### INFORMATION SUPPLIED
━━━━
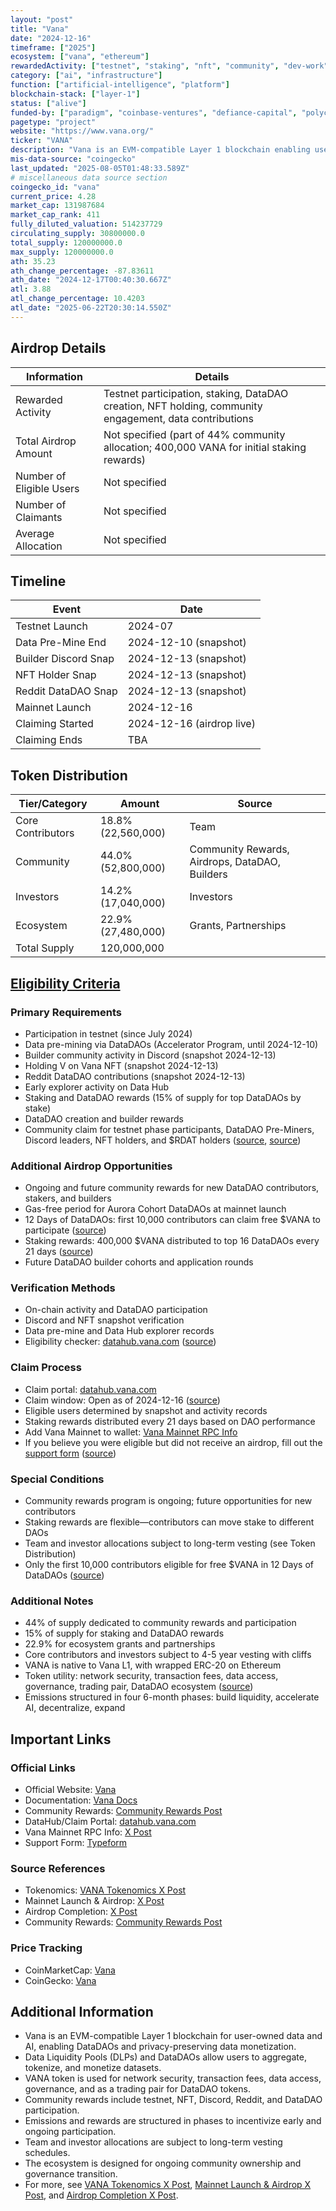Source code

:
 ```yaml
---
layout: "post"
title: "Vana"
date: "2024-12-16"
timeframe: ["2025"]
ecosystem: ["vana", "ethereum"]
rewardedActivity: ["testnet", "staking", "nft", "community", "dev-work"]
category: ["ai", "infrastructure"]
function: ["artificial-intelligence", "platform"]
blockchain-stack: ["layer-1"]
status: ["alive"]
funded-by: ["paradigm", "coinbase-ventures", "defiance-capital", "polychain-capital"]
pagetype: "project"
website: "https://www.vana.org/"
ticker: "VANA"
description: "Vana is an EVM-compatible Layer 1 blockchain enabling users to tokenize, control, and monetize their data for AI model training through DataDAOs and privacy-preserving technologies."
mis-data-source: "coingecko"
last_updated: "2025-08-05T01:48:33.589Z"
# miscellaneous data source section
coingecko_id: "vana"
current_price: 4.28
market_cap: 131987684
market_cap_rank: 411
fully_diluted_valuation: 514237729
circulating_supply: 30800000.0
total_supply: 120000000.0
max_supply: 120000000.0
ath: 35.23
ath_change_percentage: -87.83611
ath_date: "2024-12-17T00:40:30.667Z"
atl: 3.88
atl_change_percentage: 10.4203
atl_date: "2025-06-22T20:30:14.550Z"
---
```


## Airdrop Details

| Information              | Details                                                      |
| ------------------------ | ------------------------------------------------------------ |
| Rewarded Activity        | Testnet participation, staking, DataDAO creation, NFT holding, community engagement, data contributions |
| Total Airdrop Amount     | Not specified (part of 44% community allocation; 400,000 VANA for initial staking rewards) |
| Number of Eligible Users | Not specified                                                |
| Number of Claimants      | Not specified                                                |
| Average Allocation       | Not specified                                                |

## Timeline

| Event               | Date                        |
| ------------------- | --------------------------- |
| Testnet Launch      | 2024-07                     |
| Data Pre-Mine End   | 2024-12-10 (snapshot)       |
| Builder Discord Snap| 2024-12-13 (snapshot)       |
| NFT Holder Snap     | 2024-12-13 (snapshot)       |
| Reddit DataDAO Snap | 2024-12-13 (snapshot)       |
| Mainnet Launch      | 2024-12-16                  |
| Claiming Started    | 2024-12-16 (airdrop live)   |
| Claiming Ends       | TBA                         |

## Token Distribution

| Tier/Category         | Amount                | Source                |
| --------------------- | --------------------- | --------------------- |
| Core Contributors     | 18.8% (22,560,000)    | Team                  |
| Community            | 44.0% (52,800,000)    | Community Rewards, Airdrops, DataDAO, Builders |
| Investors            | 14.2% (17,040,000)    | Investors             |
| Ecosystem            | 22.9% (27,480,000)    | Grants, Partnerships  |
| Total Supply         | 120,000,000           |                      |

## [Eligibility Criteria](https://www.vana.org/posts/introducing-community-rewards)

### Primary Requirements

- Participation in testnet (since July 2024)
- Data pre-mining via DataDAOs (Accelerator Program, until 2024-12-10)
- Builder community activity in Discord (snapshot 2024-12-13)
- Holding V on Vana NFT (snapshot 2024-12-13)
- Reddit DataDAO contributions (snapshot 2024-12-13)
- Early explorer activity on Data Hub
- Staking and DataDAO rewards (15% of supply for top DataDAOs by stake)
- DataDAO creation and builder rewards
- Community claim for testnet phase participants, DataDAO Pre-Miners, Discord leaders, NFT holders, and $RDAT holders ([source](https://x.com/vana/status/1868590975330947439), [source](https://x.com/vana/status/1868641337052119403))

### Additional Airdrop Opportunities

- Ongoing and future community rewards for new DataDAO contributors, stakers, and builders
- Gas-free period for Aurora Cohort DataDAOs at mainnet launch
- 12 Days of DataDAOs: first 10,000 contributors can claim free $VANA to participate ([source](https://x.com/vana/status/1868590975330947439))
- Staking rewards: 400,000 $VANA distributed to top 16 DataDAOs every 21 days ([source](https://x.com/vana/status/1868590975330947439))
- Future DataDAO builder cohorts and application rounds

### Verification Methods

- On-chain activity and DataDAO participation
- Discord and NFT snapshot verification
- Data pre-mine and Data Hub explorer records
- Eligibility checker: [datahub.vana.com](http://datahub.vana.com) ([source](https://x.com/vana/status/1868590975330947439))

### Claim Process

- Claim portal: [datahub.vana.com](http://datahub.vana.com)
- Claim window: Open as of 2024-12-16 ([source](https://x.com/vana/status/1868590975330947439))
- Eligible users determined by snapshot and activity records
- Staking rewards distributed every 21 days based on DAO performance
- Add Vana Mainnet to wallet: [Vana Mainnet RPC Info](https://x.com/vana/status/1868641337052119403)
- If you believe you were eligible but did not receive an airdrop, fill out the [support form](https://usevana.typeform.com/to/lnvWJUhM) ([source](https://x.com/vana/status/1868641337052119403))

### Special Conditions

- Community rewards program is ongoing; future opportunities for new contributors
- Staking rewards are flexible—contributors can move stake to different DAOs
- Team and investor allocations subject to long-term vesting (see Token Distribution)
- Only the first 10,000 contributors eligible for free $VANA in 12 Days of DataDAOs ([source](https://x.com/vana/status/1868590975330947439))

### Additional Notes

- 44% of supply dedicated to community rewards and participation
- 15% of supply for staking and DataDAO rewards
- 22.9% for ecosystem grants and partnerships
- Core contributors and investors subject to 4-5 year vesting with cliffs
- VANA is native to Vana L1, with wrapped ERC-20 on Ethereum
- Token utility: network security, transaction fees, data access, governance, trading pair, DataDAO ecosystem ([source](https://x.com/vana/status/1867038751979081923))
- Emissions structured in four 6-month phases: build liquidity, accelerate AI, decentralize, expand

## Important Links

### Official Links

- Official Website: [Vana](https://www.vana.org/)
- Documentation: [Vana Docs](https://docs.vana.org/docs/vana-token-overview)
- Community Rewards: [Community Rewards Post](https://www.vana.org/posts/introducing-community-rewards)
- DataHub/Claim Portal: [datahub.vana.com](http://datahub.vana.com)
- Vana Mainnet RPC Info: [X Post](https://x.com/vana/status/1868641337052119403)
- Support Form: [Typeform](https://usevana.typeform.com/to/lnvWJUhM)

### Source References

- Tokenomics: [VANA Tokenomics X Post](https://x.com/vana/status/1867038751979081923)
- Mainnet Launch & Airdrop: [X Post](https://x.com/vana/status/1868590975330947439)
- Airdrop Completion: [X Post](https://x.com/vana/status/1868641337052119403)
- Community Rewards: [Community Rewards Post](https://www.vana.org/posts/introducing-community-rewards)

### Price Tracking

- CoinMarketCap: [Vana](https://coinmarketcap.com/currencies/vana/)
- CoinGecko: [Vana](https://www.coingecko.com/en/coins/vana)

## Additional Information

- Vana is an EVM-compatible Layer 1 blockchain for user-owned data and AI, enabling DataDAOs and privacy-preserving data monetization.
- Data Liquidity Pools (DLPs) and DataDAOs allow users to aggregate, tokenize, and monetize datasets.
- VANA token is used for network security, transaction fees, data access, governance, and as a trading pair for DataDAO tokens.
- Community rewards include testnet, NFT, Discord, Reddit, and DataDAO participation.
- Emissions and rewards are structured in phases to incentivize early and ongoing participation.
- Team and investor allocations are subject to long-term vesting schedules.
- The ecosystem is designed for ongoing community ownership and governance transition.
- For more, see [VANA Tokenomics X Post](https://x.com/vana/status/1867038751979081923), [Mainnet Launch & Airdrop X Post](https://x.com/vana/status/1868590975330947439), and [Airdrop Completion X Post](https://x.com/vana/status/1868641337052119403).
━━━━
### YOUR INSTRUCTIONS
Which lines in the records above hold the string "usevana"? Copy each of them.

### RESPONSE FOR THIS EXERCISE
- If you believe you were eligible but did not receive an airdrop, fill out the [support form](https://usevana.typeform.com/to/lnvWJUhM) ([source](https://x.com/vana/status/1868641337052119403))
- Support Form: [Typeform](https://usevana.typeform.com/to/lnvWJUhM)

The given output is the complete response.